Markus Strasser (@mkstra write a fascinating article entitled "The Business of Extracting Knowledge from Academic Publications".
I spent months working on domain-specific search engines and knowledge discovery apps for biomedicine and eventually figured that synthesizing "insights" or building knowledge graphs by machine-reading the academic literature (papers) is *barely useful* :https://t.co/eciOg30Odc
— Markus Strasser (@mkstra) December 7, 2021
His TL;DR:
TL;DR: I worked on biomedical literature search, discovery and recommender web applications for many months and concluded that extracting, structuring or synthesizing "insights" from academic publications (papers) or building knowledge bases from a domain corpus of literature has negligible value in industry.Close to nothing of what makes science actually work is published as text on the web.
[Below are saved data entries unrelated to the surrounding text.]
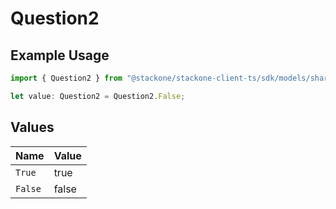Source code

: # Question2

## Example Usage

```typescript
import { Question2 } from "@stackone/stackone-client-ts/sdk/models/shared";

let value: Question2 = Question2.False;
```

## Values

| Name    | Value   |
| ------- | ------- |
| `True`  | true    |
| `False` | false   |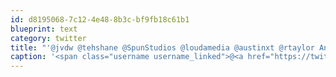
 ```yaml
---
id: d8195068-7c12-4e48-8b3c-bf9fb18c61b1
blueprint: text
category: twitter
title: "'@jvdw @tehshane @SpunStudios @loudamedia @austinxt @rtaylor Anyone up for Fish Taco Friday?"
caption: '<span class="username username_linked">@<a href="https://twitter.com/jvdw" title="John van der Woude">jvdw</a></span> @tehshane <span class="username username_linked">@<a href="https://twitter.com/SpunStudios" title="Spun Studios">SpunStudios</a></span> @loudamedia <span class="username username_linked">@<a href="https://twitter.com/austinxt" title="Zenia Austin">austinxt</a></span> <span class="username username_linked">@<a href="https://twitter.com/rtaylor" title="Elon Musk">rtaylor</a></span> Anyone up for Fish Taco Friday?'
---
```

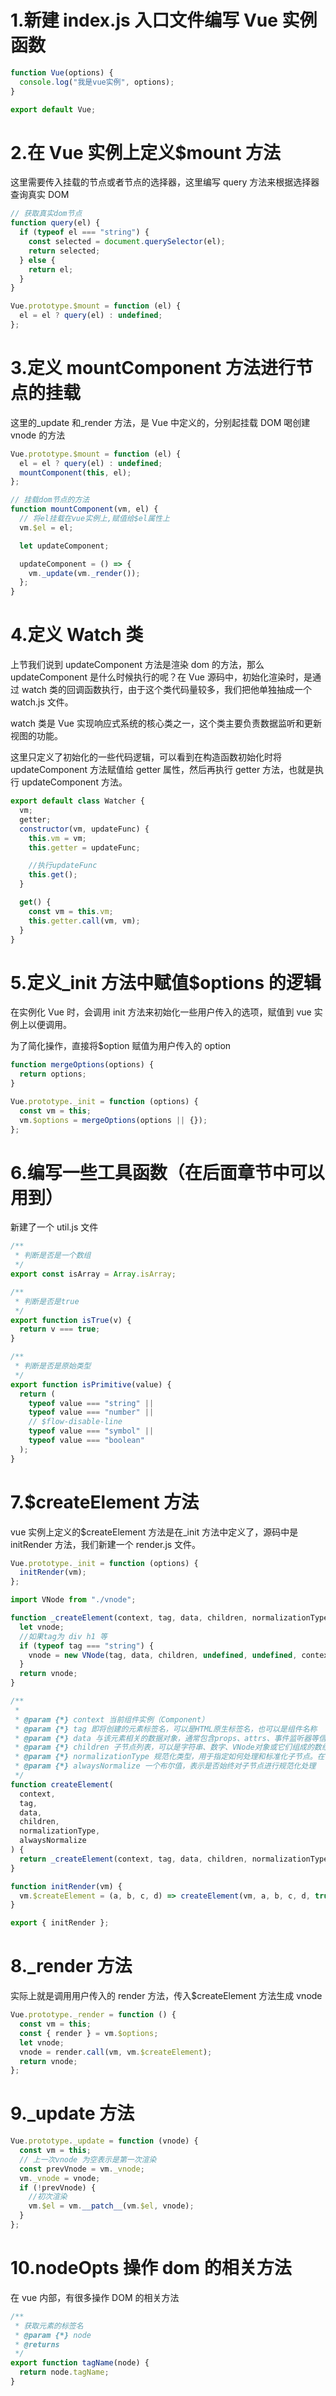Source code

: # 1.新建 index.js 入口文件编写 Vue 实例函数

```js
function Vue(options) {
  console.log("我是vue实例", options);
}

export default Vue;
```

# 2.在 Vue 实例上定义$mount 方法

这里需要传入挂载的节点或者节点的选择器，这里编写 query 方法来根据选择器查询真实 DOM

```js
// 获取真实dom节点
function query(el) {
  if (typeof el === "string") {
    const selected = document.querySelector(el);
    return selected;
  } else {
    return el;
  }
}

Vue.prototype.$mount = function (el) {
  el = el ? query(el) : undefined;
};
```

# 3.定义 mountComponent 方法进行节点的挂载

这里的\_update 和\_render 方法，是 Vue 中定义的，分别起挂载 DOM 喝创建 vnode 的方法

```js
Vue.prototype.$mount = function (el) {
  el = el ? query(el) : undefined;
  mountComponent(this, el);
};

// 挂载dom节点的方法
function mountComponent(vm, el) {
  // 将el挂载在vue实例上,赋值给$el属性上
  vm.$el = el;

  let updateComponent;

  updateComponent = () => {
    vm._update(vm._render());
  };
}
```

# 4.定义 Watch 类

上节我们说到 updateComponent 方法是渲染 dom 的方法，那么 updateComponent 是什么时候执行的呢？在 Vue 源码中，初始化渲染时，是通过 watch 类的回调函数执行，由于这个类代码量较多，我们把他单独抽成一个 watch.js 文件。

watch 类是 Vue 实现响应式系统的核心类之一，这个类主要负责数据监听和更新视图的功能。

这里只定义了初始化的一些代码逻辑，可以看到在构造函数初始化时将 updateComponent 方法赋值给 getter 属性，然后再执行 getter 方法，也就是执行 updateComponent 方法。

```js
export default class Watcher {
  vm;
  getter;
  constructor(vm, updateFunc) {
    this.vm = vm;
    this.getter = updateFunc;

    //执行updateFunc
    this.get();
  }

  get() {
    const vm = this.vm;
    this.getter.call(vm, vm);
  }
}
```

# 5.定义\_init 方法中赋值$options 的逻辑

在实例化 Vue 时，会调用 init 方法来初始化一些用户传入的选项，赋值到 vue 实例上以便调用。

为了简化操作，直接将$option 赋值为用户传入的 option

```js
function mergeOptions(options) {
  return options;
}

Vue.prototype._init = function (options) {
  const vm = this;
  vm.$options = mergeOptions(options || {});
};
```

# 6.编写一些工具函数（在后面章节中可以用到）

新建了一个 util.js 文件

```js
/**
 * 判断是否是一个数组
 */
export const isArray = Array.isArray;

/**
 * 判断是否是true
 */
export function isTrue(v) {
  return v === true;
}

/**
 * 判断是否是原始类型
 */
export function isPrimitive(value) {
  return (
    typeof value === "string" ||
    typeof value === "number" ||
    // $flow-disable-line
    typeof value === "symbol" ||
    typeof value === "boolean"
  );
}
```

# 7.$createElement 方法

vue 实例上定义的$createElement 方法是在\_init 方法中定义了，源码中是 initRender 方法，我们新建一个 render.js 文件。

```js
Vue.prototype._init = function (options) {
  initRender(vm);
};

import VNode from "./vnode";

function _createElement(context, tag, data, children, normalizationType) {
  let vnode;
  //如果tag为 div h1 等
  if (typeof tag === "string") {
    vnode = new VNode(tag, data, children, undefined, undefined, context);
  }
  return vnode;
}

/**
 *
 * @param {*} context 当前组件实例（Component）
 * @param {*} tag 即将创建的元素标签名，可以是HTML原生标签名，也可以是组件名称
 * @param {*} data 与该元素相关的数据对象，通常包含props、attrs、事件监听器等信息
 * @param {*} children 子节点列表，可以是字符串、数字、VNode对象或它们组成的数组
 * @param {*} normalizationType 规范化类型，用于指定如何处理和标准化子节点。在Vue中，这是一个内部使用的标志位，用于优化更新过程
 * @param {*} alwaysNormalize 一个布尔值，表示是否始终对子节点进行规范化处理
 */
function createElement(
  context,
  tag,
  data,
  children,
  normalizationType,
  alwaysNormalize
) {
  return _createElement(context, tag, data, children, normalizationType);
}

function initRender(vm) {
  vm.$createElement = (a, b, c, d) => createElement(vm, a, b, c, d, true);
}

export { initRender };
```

# 8.\_render 方法

实际上就是调用用户传入的 render 方法，传入$createElement 方法生成 vnode

```js
Vue.prototype._render = function () {
  const vm = this;
  const { render } = vm.$options;
  let vnode;
  vnode = render.call(vm, vm.$createElement);
  return vnode;
};
```

# 9.\_update 方法

```js
Vue.prototype._update = function (vnode) {
  const vm = this;
  // 上一次vnode 为空表示是第一次渲染
  const prevVnode = vm._vnode;
  vm._vnode = vnode;
  if (!prevVnode) {
    //初次渲染
    vm.$el = vm.__patch__(vm.$el, vnode);
  }
};
```

# 10.nodeOpts 操作 dom 的相关方法

在 vue 内部，有很多操作 DOM 的相关方法

```js
/**
 * 获取元素的标签名
 * @param {*} node
 * @returns
 */
export function tagName(node) {
  return node.tagName;
}
```
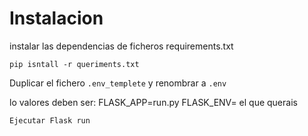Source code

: # Instalacion

instalar las dependencias de ficheros requirements.txt
```
pip isntall -r queriments.txt
```

Duplicar el fichero `.env_templete` y renombrar a `.env`

lo valores deben ser:
FLASK_APP=run.py
FLASK_ENV= el que querais

```
Ejecutar Flask run
```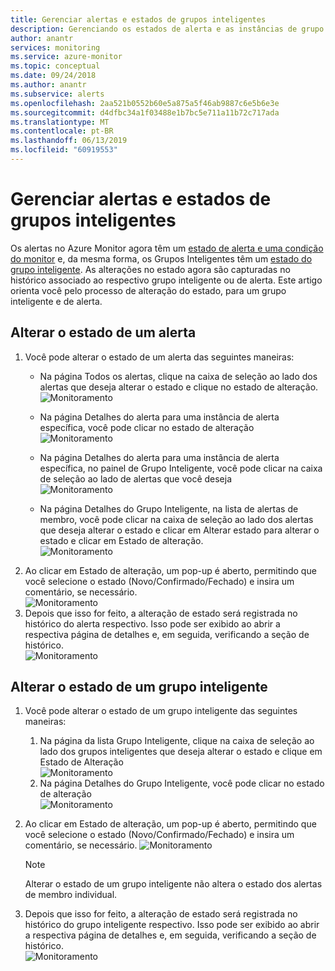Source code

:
 ```yaml
---
title: Gerenciar alertas e estados de grupos inteligentes
description: Gerenciando os estados de alerta e as instâncias de grupo inteligentes
author: anantr
services: monitoring
ms.service: azure-monitor
ms.topic: conceptual
ms.date: 09/24/2018
ms.author: anantr
ms.subservice: alerts
ms.openlocfilehash: 2aa521b0552b60e5a875a5f46ab9887c6e5b6e3e
ms.sourcegitcommit: d4dfbc34a1f03488e1b7bc5e711a11b72c717ada
ms.translationtype: MT
ms.contentlocale: pt-BR
ms.lasthandoff: 06/13/2019
ms.locfileid: "60919553"
---
```

# <a name="manage-alert-and-smart-group-states"></a>Gerenciar alertas e estados de grupos inteligentes
Os alertas no Azure Monitor agora têm um [estado de alerta e uma condição do monitor](https://aka.ms/azure-alerts-overview) e, da mesma forma, os Grupos Inteligentes têm um [estado do grupo inteligente](https://aka.ms/smart-groups). As alterações no estado agora são capturadas no histórico associado ao respectivo grupo inteligente ou de alerta. Este artigo orienta você pelo processo de alteração do estado, para um grupo inteligente e de alerta.

## <a name="change-the-state-of-an-alert"></a>Alterar o estado de um alerta
1. Você pode alterar o estado de um alerta das seguintes maneiras: 
    * Na página Todos os alertas, clique na caixa de seleção ao lado dos alertas que deseja alterar o estado e clique no estado de alteração.   
    ![Monitoramento](./media/alerts-managing-alert-states/state-all-alerts.jpg)
    * Na página Detalhes do alerta para uma instância de alerta específica, você pode clicar no estado de alteração   
    ![Monitoramento](./media/alerts-managing-alert-states/state-alert-details.jpg)
    * Na página Detalhes do alerta para uma instância de alerta específica, no painel de Grupo Inteligente, você pode clicar na caixa de seleção ao lado de alertas que você deseja    
    ![Monitoramento](./media/alerts-managing-alert-states/state-alert-details-sg.jpg)

    * Na página Detalhes do Grupo Inteligente, na lista de alertas de membro, você pode clicar na caixa de seleção ao lado dos alertas que deseja alterar o estado e clicar em Alterar estado para alterar o estado e clicar em Estado de alteração.   
    ![Monitoramento](./media/alerts-managing-alert-states/state-sg-details-alerts.jpg)
1. Ao clicar em Estado de alteração, um pop-up é aberto, permitindo que você selecione o estado (Novo/Confirmado/Fechado) e insira um comentário, se necessário.   
![Monitoramento](./media/alerts-managing-alert-states/state-alert-change.jpg)
1. Depois que isso for feito, a alteração de estado será registrada no histórico do alerta respectivo. Isso pode ser exibido ao abrir a respectiva página de detalhes e, em seguida, verificando a seção de histórico.    
![Monitoramento](./media/alerts-managing-alert-states/state-alert-history.jpg)

## <a name="change-the-state-of-a-smart-group"></a>Alterar o estado de um grupo inteligente
1. Você pode alterar o estado de um grupo inteligente das seguintes maneiras:
    1. Na página da lista Grupo Inteligente, clique na caixa de seleção ao lado dos grupos inteligentes que deseja alterar o estado e clique em Estado de Alteração  
    ![Monitoramento](./media/alerts-managing-alert-states/state-sg-list.jpg)
    1. Na página Detalhes do Grupo Inteligente, você pode clicar no estado de alteração        
    ![Monitoramento](./media/alerts-managing-alert-states/state-sg-details.jpg)
1. Ao clicar em Estado de alteração, um pop-up é aberto, permitindo que você selecione o estado (Novo/Confirmado/Fechado) e insira um comentário, se necessário. 
![Monitoramento](./media/alerts-managing-alert-states/state-sg-change.jpg)
   > [!NOTE]
   >  Alterar o estado de um grupo inteligente não altera o estado dos alertas de membro individual.

1. Depois que isso for feito, a alteração de estado será registrada no histórico do grupo inteligente respectivo. Isso pode ser exibido ao abrir a respectiva página de detalhes e, em seguida, verificando a seção de histórico.     
![Monitoramento](./media/alerts-managing-alert-states/state-sg-history.jpg)

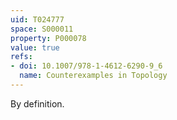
 ```yaml
---
uid: T024777
space: S000011
property: P000078
value: true
refs:
- doi: 10.1007/978-1-4612-6290-9_6
  name: Counterexamples in Topology
---
```


By definition.
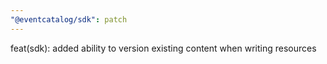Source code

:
 ```yaml
---
"@eventcatalog/sdk": patch
---
```


feat(sdk): added ability to version existing content when writing resources
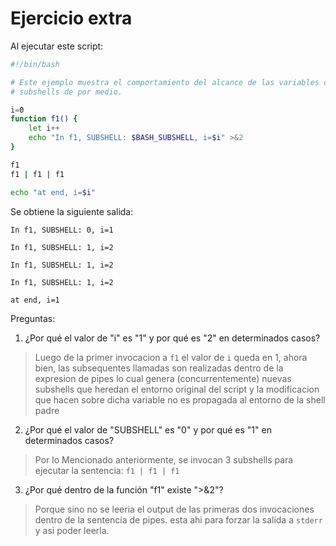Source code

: Ejercicio extra
===============

Al ejecutar este script:

```bash
#!/bin/bash

# Este ejemplo muestra el comportamiento del alcance de las variables con
# subshells de por medio.

i=0
function f1() {
    let i++
    echo "In f1, SUBSHELL: $BASH_SUBSHELL, i=$i" >&2
}

f1
f1 | f1 | f1

echo "at end, i=$i"
```

Se obtiene la siguiente salida:

```
In f1, SUBSHELL: 0, i=1

In f1, SUBSHELL: 1, i=2

In f1, SUBSHELL: 1, i=2

In f1, SUBSHELL: 1, i=2

at end, i=1
```

Preguntas:

1. ¿Por qué el valor de "i" es "1" y por qué es "2" en determinados casos?

  > Luego de la primer invocacion a `f1` el valor de `i` queda en 1, ahora
  > bien, las subsequentes llamadas son realizadas dentro de la expresion de
  > pipes lo cual genera (concurrentemente) nuevas subshells que heredan el
  > entorno original del script y la modificacion que hacen sobre dicha
  > variable no es propagada al entorno de la shell padre

2. ¿Por qué el valor de "SUBSHELL" es "0" y por qué es "1" en determinados casos?

  > Por lo Mencionado anteriormente, se invocan 3 subshells para ejecutar la
  > sentencia: `f1 | f1 | f1`

3. ¿Por qué dentro de la función "f1" existe ">&2"?

  > Porque sino no se leeria el output de las primeras dos invocaciones dentro
  > de la sentencia de pipes. esta ahi para forzar la salida a `stderr` y asi
  > poder leerla.

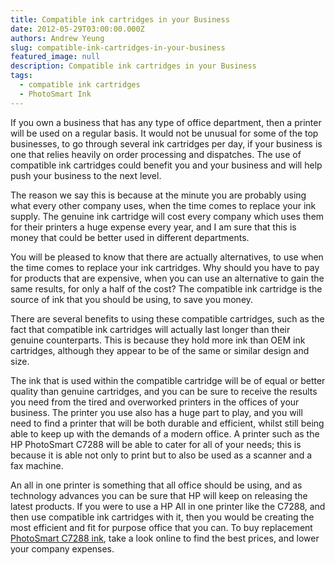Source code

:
 ```yaml
---
title: Compatible ink cartridges in your Business
date: 2012-05-29T03:00:00.000Z
authors: Andrew Yeung
slug: compatible-ink-cartridges-in-your-business
featured_image: null
description: Compatible ink cartridges in your Business
tags:
  - compatible ink cartridges
  - PhotoSmart Ink
---
```

If you own a business that has any type of office department, then a printer will be used on a regular basis. It would not be unusual for some of the top businesses, to go through several ink cartridges per day, if your business is one that relies heavily on order processing and dispatches. The use of compatible ink cartridges could benefit you and your business and will help push your business to the next level. 

The reason we say this is because at the minute you are probably using what every other company uses, when the time comes to replace your ink supply. The genuine ink cartridge will cost every company which uses them for their printers a huge expense every year, and I am sure that this is money that could be better used in different departments. 

You will be pleased to know that there are actually alternatives, to use when the time comes to replace your ink cartridges. Why should you have to pay for products that are expensive, when you can use an alternative to gain the same results, for only a half of the cost? The compatible ink cartridge is the source of ink that you should be using, to save you money. 

There are several benefits to using these compatible cartridges, such as the fact that compatible ink cartridges will actually last longer than their genuine counterparts. This is because they hold more ink than OEM ink cartridges, although they appear to be of the same or similar design and size. 

The ink that is used within the compatible cartridge will be of equal or better quality than genuine cartridges, and you can be sure to receive the results you need from the tired and overworked printers in the offices of your business. The printer you use also has a huge part to play, and you will need to find a printer that will be both durable and efficient, whilst still being able to keep up with the demands of a modern office. A printer such as the HP PhotoSmart C7288 will be able to cater for all of your needs; this is because it is able not only to print but to also be used as a scanner and a fax machine. 

An all in one printer is something that all office should be using, and as technology advances you can be sure that HP will keep on releasing the latest products. If you were to use a HP All in one printer like the C7288, and then use compatible ink cartridges with it, then you would be creating the most efficient and fit for purpose office that you can. To buy replacement [PhotoSmart C7288 ink](https://www.comboink.com/hp-photosmart-c7288-ink-cartridges), take a look online to find the best prices, and lower your company expenses.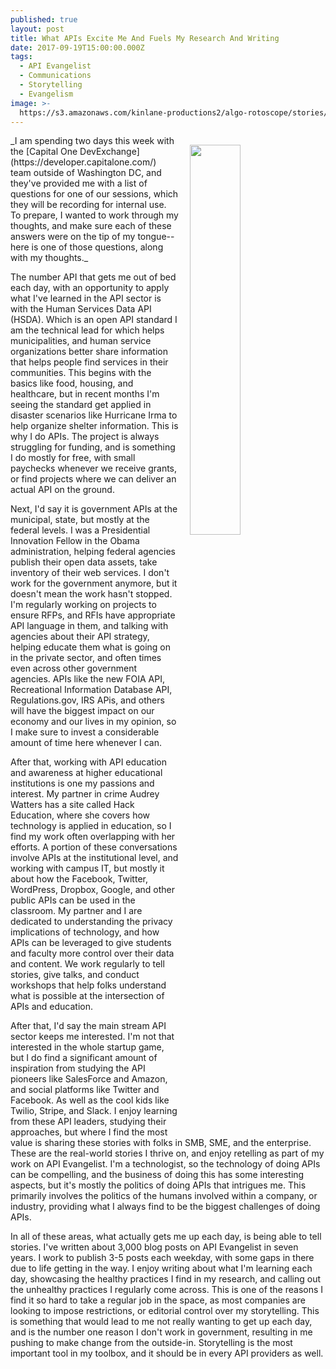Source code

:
 ```yaml
---
published: true
layout: post
title: What APIs Excite Me And Fuels My Research And Writing
date: 2017-09-19T15:00:00.000Z
tags:
  - API Evangelist
  - Communications
  - Storytelling
  - Evangelism
image: >-
  https://s3.amazonaws.com/kinlane-productions2/algo-rotoscope/stories/old-gas-pumps.jpg
---
```

<p><img src="https://s3.amazonaws.com/kinlane-productions2/algo-rotoscope/stories/old-gas-pumps.jpg" align="right" width="40%" style="padding: 15px;" /></p>
_I am spending two days this week with the [Capital One DevExchange](https://developer.capitalone.com/) team outside of Washington DC, and they've provided me with a list of questions for one of our sessions, which they will be recording for internal use. To prepare, I wanted to work through my thoughts, and make sure each of these answers were on the tip of my tongue--here is one of those questions, along with my thoughts._

The number API that gets me out of bed each day, with an opportunity to apply what I've learned in the API sector is with the Human Services Data API (HSDA). Which is an open API standard I am the technical lead for which helps municipalities, and human service organizations better share information that helps people find services in their communities. This begins with the basics like food, housing, and healthcare, but in recent months I'm seeing the standard get applied in disaster scenarios like Hurricane Irma to help organize shelter information. This is why I do APIs. The project is always struggling for funding, and is something I do mostly for free, with small paychecks whenever we receive grants, or find projects where we can deliver an actual API on the ground.

Next, I'd say it is government APIs at the municipal, state, but mostly at the federal levels. I was a Presidential Innovation Fellow in the Obama administration, helping federal agencies publish their open data assets, take inventory of their web services. I don't work for the government anymore, but it doesn't mean the work hasn't stopped. I'm regularly working on projects to ensure RFPs, and RFIs have appropriate API language in them, and talking with agencies about their API strategy, helping educate them what is going on in the private sector, and often times even across other government agencies. APIs like the new FOIA API, Recreational Information Database API, Regulations.gov, IRS APis, and others will have the biggest impact on our economy and our lives in my opinion, so I make sure to invest a considerable amount of time here whenever I can.

After that, working with API education and awareness at higher educational institutions is one my passions and interest. My partner in crime Audrey Watters has a site called Hack Education, where she covers how technology is applied in education, so I find my work often overlapping with her efforts. A portion of these conversations involve APIs at the institutional level, and working with campus IT, but mostly it about how the Facebook, Twitter, WordPress, Dropbox, Google, and other public APIs can be used in the classroom. My partner and I are dedicated to understanding the privacy implications of technology, and how APIs can be leveraged to give students and faculty more control over their data and content. We work regularly to tell stories, give talks, and conduct workshops that help folks understand what is possible at the intersection of APIs and education.

After that, I'd say the main stream API sector keeps me interested. I'm not that interested in the whole startup game, but I do find a significant amount of inspiration from studying the API pioneers like SalesForce and Amazon, and social platforms like Twitter and Facebook. As well as the cool kids like Twilio, Stripe, and Slack. I enjoy learning from these API leaders, studying their approaches, but where I find the most value is sharing these stories with folks in SMB, SME, and the enterprise. These are the real-world stories I thrive on, and enjoy retelling as part of my work on API Evangelist. I'm a technologist, so the technology of doing APIs can be compelling, and the business of doing this has some interesting aspects, but it's mostly the politics of doing APIs that intrigues me. This primarily involves the politics of the humans involved within a company, or industry, providing what I always find to be the biggest challenges of doing APIs.

In all of these areas, what actually gets me up each day, is being able to tell stories. I've written about 3,000 blog posts on API Evangelist in seven years. I work to publish 3-5 posts each weekday, with some gaps in there due to life getting in the way. I enjoy writing about what I'm learning each day, showcasing the healthy practices I find in my research, and calling out the unhealthy practices I regularly come across. This is one of the reasons I find it so hard to take a regular job in the space, as most companies are looking to impose restrictions, or editorial control over my storytelling. This is something that would lead to me not really wanting to get up each day, and is the number one reason I don't work in government, resulting in me pushing to make change from the outside-in. Storytelling is the most important tool in my toolbox, and it should be in every API providers as well.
After recounting the many problems of knowledge extraction - including a swipe at nanopubs which "are ... dead in my view (without admitting it)" - he concludes:
I’ve been flirting with this entire cluster of ideas including open source web annotation, semantic search and semantic web, public knowledge graphs, nano-publications, knowledge maps, interoperable protocols and structured data, serendipitous discovery apps, knowledge organization, communal sense making and academic literature/publishing toolchains for a few years on and off ... nothing of it will go anywhere.Don’t take that as a challenge. Take it as a red flag and run. Run towards better problems.
Well worth a read, and much food for thought.